Facebook can’t be down, can it?
That was the immediate reaction from the engineers at web infrastructure firm Cloudflare, when they first noticed a problem accessing the social network on October 4. Indeed, in the moments after Facebook went dark, they immediately assumed the problem must be with their own equipment, not Facebook’s. Facebook doesn’t go down. The Titanic doesn’t sink.
It soon became clear, however, that Facebook had indeed disappeared. And not only Facebook itself, but Instagram, WhatsApp and anything else in the Facebook portfolio. “It was as if someone had ‘pulled the cables’ from their data centres all at once and disconnected them from the internet,” Cloudflare stated in a report published shortly after the outage.

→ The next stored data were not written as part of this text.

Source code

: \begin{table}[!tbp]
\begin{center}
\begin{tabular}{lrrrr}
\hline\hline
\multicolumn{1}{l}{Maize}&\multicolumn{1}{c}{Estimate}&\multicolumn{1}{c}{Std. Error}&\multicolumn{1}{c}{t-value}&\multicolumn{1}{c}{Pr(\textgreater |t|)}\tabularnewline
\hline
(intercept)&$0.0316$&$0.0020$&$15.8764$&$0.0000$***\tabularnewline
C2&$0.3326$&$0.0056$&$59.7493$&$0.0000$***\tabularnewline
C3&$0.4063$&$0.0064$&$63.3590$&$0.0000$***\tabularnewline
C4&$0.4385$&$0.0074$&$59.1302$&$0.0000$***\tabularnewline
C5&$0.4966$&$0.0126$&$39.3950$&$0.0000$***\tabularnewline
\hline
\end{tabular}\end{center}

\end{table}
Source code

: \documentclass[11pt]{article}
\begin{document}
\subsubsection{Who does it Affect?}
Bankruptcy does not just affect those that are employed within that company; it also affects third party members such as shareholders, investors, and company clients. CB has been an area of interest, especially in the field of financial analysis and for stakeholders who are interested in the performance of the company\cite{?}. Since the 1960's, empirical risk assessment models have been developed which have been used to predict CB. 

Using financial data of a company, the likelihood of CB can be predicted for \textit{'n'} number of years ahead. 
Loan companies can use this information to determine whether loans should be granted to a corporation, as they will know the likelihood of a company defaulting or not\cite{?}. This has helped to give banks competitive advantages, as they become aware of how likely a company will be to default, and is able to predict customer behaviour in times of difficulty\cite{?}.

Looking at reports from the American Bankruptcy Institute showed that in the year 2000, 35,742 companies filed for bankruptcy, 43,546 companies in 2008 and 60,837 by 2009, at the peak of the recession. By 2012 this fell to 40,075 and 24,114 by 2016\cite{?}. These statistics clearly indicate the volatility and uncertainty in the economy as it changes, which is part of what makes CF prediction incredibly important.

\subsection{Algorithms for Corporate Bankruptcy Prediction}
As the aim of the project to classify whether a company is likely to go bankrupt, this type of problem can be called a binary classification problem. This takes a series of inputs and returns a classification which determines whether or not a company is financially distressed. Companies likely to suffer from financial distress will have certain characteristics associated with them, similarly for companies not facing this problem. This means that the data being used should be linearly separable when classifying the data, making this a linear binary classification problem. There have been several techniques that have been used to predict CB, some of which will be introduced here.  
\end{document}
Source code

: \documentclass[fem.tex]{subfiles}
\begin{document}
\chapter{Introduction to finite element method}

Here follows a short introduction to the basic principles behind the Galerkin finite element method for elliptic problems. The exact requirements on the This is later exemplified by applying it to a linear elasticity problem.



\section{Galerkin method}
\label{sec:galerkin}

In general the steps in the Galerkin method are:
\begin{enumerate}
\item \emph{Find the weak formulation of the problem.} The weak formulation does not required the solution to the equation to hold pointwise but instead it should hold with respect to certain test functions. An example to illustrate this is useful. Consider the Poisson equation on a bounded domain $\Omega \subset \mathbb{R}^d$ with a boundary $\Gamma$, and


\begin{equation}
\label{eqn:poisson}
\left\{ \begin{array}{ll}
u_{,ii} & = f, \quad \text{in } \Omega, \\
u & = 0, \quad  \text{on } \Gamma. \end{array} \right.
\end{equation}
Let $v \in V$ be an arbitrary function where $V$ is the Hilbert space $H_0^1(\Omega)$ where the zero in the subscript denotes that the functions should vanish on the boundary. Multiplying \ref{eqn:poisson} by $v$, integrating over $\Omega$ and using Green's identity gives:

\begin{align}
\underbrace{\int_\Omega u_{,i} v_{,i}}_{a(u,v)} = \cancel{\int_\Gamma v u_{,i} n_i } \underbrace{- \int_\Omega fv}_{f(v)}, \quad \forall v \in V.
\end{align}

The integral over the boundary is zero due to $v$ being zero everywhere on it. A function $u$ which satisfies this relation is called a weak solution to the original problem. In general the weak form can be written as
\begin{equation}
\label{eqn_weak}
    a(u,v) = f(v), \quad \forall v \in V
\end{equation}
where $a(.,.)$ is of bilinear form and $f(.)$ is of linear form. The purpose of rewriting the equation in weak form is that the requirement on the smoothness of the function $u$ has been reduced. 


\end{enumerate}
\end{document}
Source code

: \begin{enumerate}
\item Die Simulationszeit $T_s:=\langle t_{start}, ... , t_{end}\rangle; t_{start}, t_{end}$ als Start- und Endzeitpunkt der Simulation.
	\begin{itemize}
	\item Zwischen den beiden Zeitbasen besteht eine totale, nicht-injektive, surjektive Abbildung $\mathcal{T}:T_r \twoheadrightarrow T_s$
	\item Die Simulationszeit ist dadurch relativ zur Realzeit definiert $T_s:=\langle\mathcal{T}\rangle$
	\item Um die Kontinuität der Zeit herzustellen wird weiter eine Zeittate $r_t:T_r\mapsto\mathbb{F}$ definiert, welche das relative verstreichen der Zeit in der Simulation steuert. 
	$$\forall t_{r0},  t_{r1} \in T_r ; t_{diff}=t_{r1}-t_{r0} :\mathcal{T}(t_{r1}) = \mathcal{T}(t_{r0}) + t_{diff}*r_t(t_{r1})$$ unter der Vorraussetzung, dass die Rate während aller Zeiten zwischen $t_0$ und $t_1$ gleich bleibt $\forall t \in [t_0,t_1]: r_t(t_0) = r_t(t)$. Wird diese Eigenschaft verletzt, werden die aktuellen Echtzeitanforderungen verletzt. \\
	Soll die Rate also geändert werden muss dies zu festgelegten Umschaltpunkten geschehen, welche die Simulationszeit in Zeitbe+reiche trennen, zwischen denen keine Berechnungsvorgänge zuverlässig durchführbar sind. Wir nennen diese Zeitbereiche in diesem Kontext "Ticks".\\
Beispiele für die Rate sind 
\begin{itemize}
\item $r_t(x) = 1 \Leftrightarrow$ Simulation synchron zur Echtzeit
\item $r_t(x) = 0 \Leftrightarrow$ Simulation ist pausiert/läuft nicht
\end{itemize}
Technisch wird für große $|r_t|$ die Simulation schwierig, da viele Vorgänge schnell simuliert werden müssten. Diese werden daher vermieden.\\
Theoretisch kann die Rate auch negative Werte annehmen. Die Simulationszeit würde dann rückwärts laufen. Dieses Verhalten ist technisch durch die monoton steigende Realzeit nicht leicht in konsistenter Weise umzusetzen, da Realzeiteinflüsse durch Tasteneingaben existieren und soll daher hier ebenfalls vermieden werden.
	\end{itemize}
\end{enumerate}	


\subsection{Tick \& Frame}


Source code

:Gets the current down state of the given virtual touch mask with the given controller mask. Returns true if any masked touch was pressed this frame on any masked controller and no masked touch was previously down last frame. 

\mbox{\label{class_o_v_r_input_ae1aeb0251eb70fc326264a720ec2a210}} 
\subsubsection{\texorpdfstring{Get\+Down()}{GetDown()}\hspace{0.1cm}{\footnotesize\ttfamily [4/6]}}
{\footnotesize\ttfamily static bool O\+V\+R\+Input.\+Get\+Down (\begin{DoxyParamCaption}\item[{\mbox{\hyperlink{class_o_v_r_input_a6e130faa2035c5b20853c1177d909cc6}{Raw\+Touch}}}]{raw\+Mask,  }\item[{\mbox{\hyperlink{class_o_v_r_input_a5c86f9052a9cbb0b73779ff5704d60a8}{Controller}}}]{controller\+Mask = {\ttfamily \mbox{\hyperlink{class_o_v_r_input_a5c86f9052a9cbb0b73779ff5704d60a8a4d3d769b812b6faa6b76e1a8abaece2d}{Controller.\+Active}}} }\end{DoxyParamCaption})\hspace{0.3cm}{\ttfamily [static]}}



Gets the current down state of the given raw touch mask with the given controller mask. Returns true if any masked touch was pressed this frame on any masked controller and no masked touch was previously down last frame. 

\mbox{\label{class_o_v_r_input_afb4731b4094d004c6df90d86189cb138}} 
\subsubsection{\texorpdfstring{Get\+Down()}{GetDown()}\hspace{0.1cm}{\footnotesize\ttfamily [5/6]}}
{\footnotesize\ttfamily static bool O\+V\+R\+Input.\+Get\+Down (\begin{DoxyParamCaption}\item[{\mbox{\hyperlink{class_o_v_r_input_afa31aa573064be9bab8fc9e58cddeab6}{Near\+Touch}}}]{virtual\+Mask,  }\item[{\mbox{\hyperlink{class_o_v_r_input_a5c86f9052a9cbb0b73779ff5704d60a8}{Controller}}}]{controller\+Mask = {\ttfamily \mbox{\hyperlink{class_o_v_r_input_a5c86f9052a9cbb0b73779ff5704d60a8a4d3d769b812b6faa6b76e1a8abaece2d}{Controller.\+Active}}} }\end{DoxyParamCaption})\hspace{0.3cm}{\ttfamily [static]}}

It was six hours before Facebook’s sites started coming back online. Six hours in which Facebook sellers couldn’t trade, advertisers couldn’t reach users, and people couldn’t reach colleagues, friends and family via the social networks. The effects were felt beyond Facebook’s sphere too: Twitter struggled to stay upright following an influx of users wondering where Facebook had gone; DNS servers were flooded with requests for the missing sites; and the many sites that use Facebook credentials to authenticate users may as well have been offline themselves. Facebook sneezed and the internet caught a cold.
That’s simply not meant to happen. We’ve been told for decades that the internet is resilient, robust, that the distributed nature of the internet means it would survive a nuclear bomb with the cockroaches. Is that really true?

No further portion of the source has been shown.